Go over the listing that follows and work out how many lines have the string "validation"; reply with the number by itself.

───── Extracted material ─────

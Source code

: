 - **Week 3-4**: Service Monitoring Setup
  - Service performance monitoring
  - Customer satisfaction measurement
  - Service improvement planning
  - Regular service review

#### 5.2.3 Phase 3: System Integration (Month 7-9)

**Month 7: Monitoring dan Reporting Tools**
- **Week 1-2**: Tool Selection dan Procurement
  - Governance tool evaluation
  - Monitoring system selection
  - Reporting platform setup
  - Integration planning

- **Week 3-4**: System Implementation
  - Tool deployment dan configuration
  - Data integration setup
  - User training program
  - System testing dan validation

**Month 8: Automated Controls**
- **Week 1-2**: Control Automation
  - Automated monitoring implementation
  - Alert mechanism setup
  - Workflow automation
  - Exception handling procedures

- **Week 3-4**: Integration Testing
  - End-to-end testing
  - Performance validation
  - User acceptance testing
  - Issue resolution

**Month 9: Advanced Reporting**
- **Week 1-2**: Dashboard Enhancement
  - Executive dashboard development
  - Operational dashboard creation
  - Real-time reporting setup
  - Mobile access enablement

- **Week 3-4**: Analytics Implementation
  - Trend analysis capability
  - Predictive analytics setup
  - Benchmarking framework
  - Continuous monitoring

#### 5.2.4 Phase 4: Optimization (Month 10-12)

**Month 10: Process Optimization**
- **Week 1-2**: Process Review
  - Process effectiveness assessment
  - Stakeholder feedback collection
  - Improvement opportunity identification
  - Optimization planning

─────

* **Solution below**:
2